One of seven defendants in a lawsuit over the 2012 murders of a locksmith and a deputy sheriff has agreed to pay the locksmith’s survivors $230,000 in an out-of-court settlement.
The other six defendants, all linked to the Stanislaus County Sheriff’s Department, remain in the lawsuit and a trial is scheduled for August.
In an unrelated development, a federal judge this week ended a “long struggle” by defense attorneys asking permission to scrutinize locksmith Glendon Engert’s computer, saying a privacy dispute was taking too long to referee. The judge anticipated that giving the county’s lawyers a peek “could potentially open a Pandora’s box of additional discovery disputes” and ruled that everyone already knows Engert spent a lot of time online.
Engert, 35, and deputy Bob Paris, 53, were ambushed while trying to serve an eviction at a Chrysler Drive fourplex in Modesto, sparking a lengthy standoff that ended in an inferno and gunman Jim Ferrario’s suicide. Engert’s widow and parents sued the county, noting that two investigations found fault with the Sheriff’s Department because of warnings about Ferrario’s instability and military-grade weapons.
Named as defendants are the county, Sheriff Adam Christianson, Paris’ estate, a deputy who was not shot, a supervising sergeant and lieutenant, and then-new landowner Roni Roberts.
Roberts and his company, RT Financial, denied having failed to warn Engert of potential danger at the home, which was locked when he and the deputies arrived. Ferrario shot the victims with an assault rifle as Engert was disabling a security door lock on the porch.
The $230,000 deal represents “a rough approximation of (Roberts’) proportionate liability” and should not be perceived as “an attempt to make (the county and other defendants) pay more than their fair share,” reads a court document signed by Roberts’ Modesto attorney, Cornelius Callahan.
“The shooting deaths of Glendon Engert and deputy Robert Paris were a tragedy,” Callahan said Friday in an email. “Mr. Roberts was moments away from being present when the shootings occurred. My client personally knew both men and mourns their loss.”

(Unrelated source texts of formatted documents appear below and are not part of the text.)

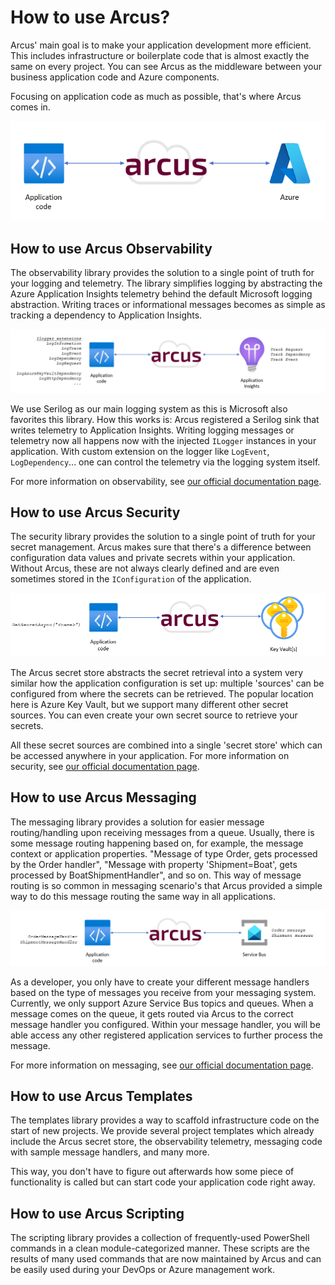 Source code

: # How to use Arcus?
Arcus' main goal is to make your application development more efficient. This includes infrastructure or boilerplate code that is almost exactly the same on every project. You can see Arcus as the middleware between your business application code and Azure components.

Focusing on application code as much as possible, that's where Arcus comes in.

![Code - Arcus - Azure](./media/code-arcus-azure.png)

## How to use Arcus Observability
The observability library provides the solution to a single point of truth for your logging and telemetry. The library simplifies logging by abstracting the Azure Application Insights telemetry behind the default Microsoft logging abstraction. Writing traces or informational messages becomes as simple as tracking a dependency to Application Insights.

![Logger Arcus - Application Insights](./media/logger-arcus-appinsights.png)

We use Serilog as our main logging system as this is  Microsoft also favorites this library. How this works is: Arcus registered a Serilog sink that writes telemetry to Application Insights. Writing logging messages or telemetry now all happens now with the injected `ILogger` instances in your application. With custom extension on the logger like `LogEvent`, `LogDependency`... one can control the telemetry via the logging system itself.

For more information on observability, see [our official documentation page]().

## How to use Arcus Security
The security library provides the solution to a single point of truth for your secret management. Arcus makes sure that there's a difference between configuration data values and private secrets within your application. Without Arcus, these are not always clearly defined and are even sometimes stored in the `IConfiguration` of the application.

![Secret - Arcus - Key Vault](./media/secret-arcus-keyvault.png)

The Arcus secret store abstracts the secret retrieval into a system very similar how the application configuration is set up: multiple 'sources' can be configured from where the secrets can be retrieved. The popular location here is Azure Key Vault, but we support many different other secret sources. You can even create your own secret source to retrieve your secrets.

All these secret sources are combined into a single 'secret store' which can be accessed anywhere in your application.
For more information on security, see [our official documentation page]().

## How to use Arcus Messaging
The messaging library provides a solution for easier message routing/handling upon receiving messages from a queue. Usually, there is some message routing happening based on, for example, the message context or application properties. "Message of type Order, gets processed by the Order handler", "Message with property 'Shipment=Boat', gets processed by BoatShipmentHandler", and so on. This way of message routing is so common in messaging scenario's that Arcus provided a simple way to do this message routing the same way in all applications.

![Handler - Arcus - Service Bus](./media/handler-arcus-servicebus.png)

As a developer, you only have to create your different message handlers based on the type of messages you receive from your messaging system. Currently, we only support Azure Service Bus topics and queues.
When a message comes on the queue, it gets routed via Arcus to the correct message handler you configured. Within your message handler, you will be able access any other registered application services to further process the message.

For more information on messaging, see [our official documentation page]().

## How to use Arcus Templates
The templates library provides a way to scaffold infrastructure code on the start of new projects. We provide several project templates which already include the Arcus secret store, the observability telemetry, messaging code with sample message handlers, and many more.

This way, you don't have to figure out afterwards how some piece of functionality is called but can start code your application code right away.

## How to use Arcus Scripting
The scripting library provides a collection of frequently-used PowerShell commands in a clean module-categorized manner. These scripts are the results of many used commands that are now maintained by Arcus and can be easily used during your DevOps or Azure management work.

The settlement is subject to a judge’s approval on March 27 at federal court in Fresno.
“We think it’s a positive sign that the Engerts are willing to consider settlement in this matter,” said County Counsel John Doering.
In pretrial maneuvering, a Sacramento law firm hired to defend the county has sought to probe the bank records, state disability records, and birth control and fertility history of Glendon and Irina Engert. A judge in October allowed a look at three years of their mental health and marriage counseling records, saying they could help determine the scope of her loss and set a value on his lost income.
On Tuesday, U.S. Judge Barbara McAuliffe pulled the plug on the county’s push to comb through the couple’s computer. The county’s lawyers hoped to show that Glendon Engert preferred online gaming to spending time with his wife, previous documents revealed, and McAuliffe said deposed testimony is enough to show “that Glendon spent a substantial amount (of) time on his home computer.”
Also, the county’s pursuit “has significantly morphed” over the months, the judge wrote, from a demand to see the whole thing to a request for specific search terms to another for “time spent on the computer.”
Doering on Friday said, “The focus of this whole matter initially was, and has been ever since, the imbalanced Mr. Ferrario, who precipitated this whole tragedy. He’s the bad guy – not the county, not anyone else.”